Pero esta misma ambición también
anuncia la inevitable caída de tales movimientos, y hoy en día el tamaño
imposiblemente grande que tipifica la obra de Boullée y sus devotos —un tamaño
que hace que el individuo humano parezca un insecto— se interpreta más a menudo
como distópico que como revolucionario.
La influencia de Boullée en la cultura
visual de los regímenes totalitarios del siglo XX no complica su legado como
arquitecto revolucionario. Al contrario, el interés y los recursos que tanto
los regímenes comunistas como los fascistas dedicaron a sus respectivos
proyectos arquitectónicos no hacen sino reafirmar su creencia, en su momento
ridiculizada, de que el poder de la arquitectura iba más allá de la
funcionalidad, ilustrando ideas, evocando emociones poderosas y canalizando
esas emociones hacia una causa política, reaccionaria o progresista. La fuerza
de Boullée no puede detenerse: solo desplazarse en distintas direcciones.

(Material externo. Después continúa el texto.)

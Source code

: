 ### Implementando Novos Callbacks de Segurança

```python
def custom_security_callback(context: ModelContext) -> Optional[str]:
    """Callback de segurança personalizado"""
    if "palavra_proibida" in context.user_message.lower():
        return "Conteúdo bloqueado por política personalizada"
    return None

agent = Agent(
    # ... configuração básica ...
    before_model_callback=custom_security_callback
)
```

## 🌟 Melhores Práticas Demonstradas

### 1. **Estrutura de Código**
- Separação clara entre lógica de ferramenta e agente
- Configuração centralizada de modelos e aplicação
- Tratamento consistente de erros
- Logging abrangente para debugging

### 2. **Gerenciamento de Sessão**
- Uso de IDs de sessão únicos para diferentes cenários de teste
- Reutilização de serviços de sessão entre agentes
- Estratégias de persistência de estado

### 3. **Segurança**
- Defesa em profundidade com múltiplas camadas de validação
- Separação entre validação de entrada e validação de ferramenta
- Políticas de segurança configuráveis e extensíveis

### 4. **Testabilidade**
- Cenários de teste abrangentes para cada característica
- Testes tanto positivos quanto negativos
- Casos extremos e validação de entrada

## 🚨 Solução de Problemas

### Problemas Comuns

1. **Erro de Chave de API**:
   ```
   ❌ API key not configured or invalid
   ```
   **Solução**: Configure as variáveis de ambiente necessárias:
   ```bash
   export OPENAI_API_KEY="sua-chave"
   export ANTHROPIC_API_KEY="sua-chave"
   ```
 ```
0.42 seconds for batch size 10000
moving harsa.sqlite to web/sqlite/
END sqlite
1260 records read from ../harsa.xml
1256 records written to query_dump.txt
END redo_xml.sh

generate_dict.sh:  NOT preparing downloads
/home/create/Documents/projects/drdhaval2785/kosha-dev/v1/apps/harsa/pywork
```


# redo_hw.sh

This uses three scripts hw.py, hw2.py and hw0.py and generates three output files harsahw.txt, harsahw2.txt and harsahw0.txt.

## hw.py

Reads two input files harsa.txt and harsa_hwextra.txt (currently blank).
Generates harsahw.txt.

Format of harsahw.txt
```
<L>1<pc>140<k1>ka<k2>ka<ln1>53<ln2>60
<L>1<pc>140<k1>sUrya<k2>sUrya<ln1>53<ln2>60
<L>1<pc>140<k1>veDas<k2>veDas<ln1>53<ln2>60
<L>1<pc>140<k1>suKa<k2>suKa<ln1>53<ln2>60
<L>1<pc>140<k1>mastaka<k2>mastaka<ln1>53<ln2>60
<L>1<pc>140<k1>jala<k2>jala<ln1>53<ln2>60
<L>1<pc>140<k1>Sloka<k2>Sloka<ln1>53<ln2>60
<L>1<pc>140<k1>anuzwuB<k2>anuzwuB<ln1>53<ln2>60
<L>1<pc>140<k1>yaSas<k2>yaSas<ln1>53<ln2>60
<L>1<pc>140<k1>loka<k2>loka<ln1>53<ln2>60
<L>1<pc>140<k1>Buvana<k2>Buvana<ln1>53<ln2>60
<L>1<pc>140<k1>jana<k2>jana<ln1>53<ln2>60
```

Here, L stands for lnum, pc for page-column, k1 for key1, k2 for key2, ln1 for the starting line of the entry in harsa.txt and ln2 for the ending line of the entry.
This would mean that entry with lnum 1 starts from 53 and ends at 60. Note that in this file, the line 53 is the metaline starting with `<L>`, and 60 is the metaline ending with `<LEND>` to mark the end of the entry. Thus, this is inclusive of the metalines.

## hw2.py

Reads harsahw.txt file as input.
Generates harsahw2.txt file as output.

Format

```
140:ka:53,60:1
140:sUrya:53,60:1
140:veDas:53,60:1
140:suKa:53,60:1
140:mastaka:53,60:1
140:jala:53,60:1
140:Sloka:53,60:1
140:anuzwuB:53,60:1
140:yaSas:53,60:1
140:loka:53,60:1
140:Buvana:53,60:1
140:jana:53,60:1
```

Si la República Francesa hubiera
decidido construir el Cenotafio o el Coliseo de Boullée, no solo habría batido
los récords arquitectónicos de su época, sino también los de la nuestra. Esto,
por encima de cualquier otra razón, explica por qué no se construyeron y, con
toda probabilidad, nunca se construirán. Como dijo el historiador Jules
Michelet, nacido un año después de la muerte de Boullée, en 1799: «mientras que
el Imperio tenía sus columnas y la Realeza tenía el Louvre, la Revolución tenía
por monumento (…) solo el vacío». Su monumento era la arena, tan plana como la
de Arabia (…). Un túmulo a la derecha y otro a la izquierda, como los erigidos
por los galos, testigos oscuros y dudosos de la memoria de los héroes».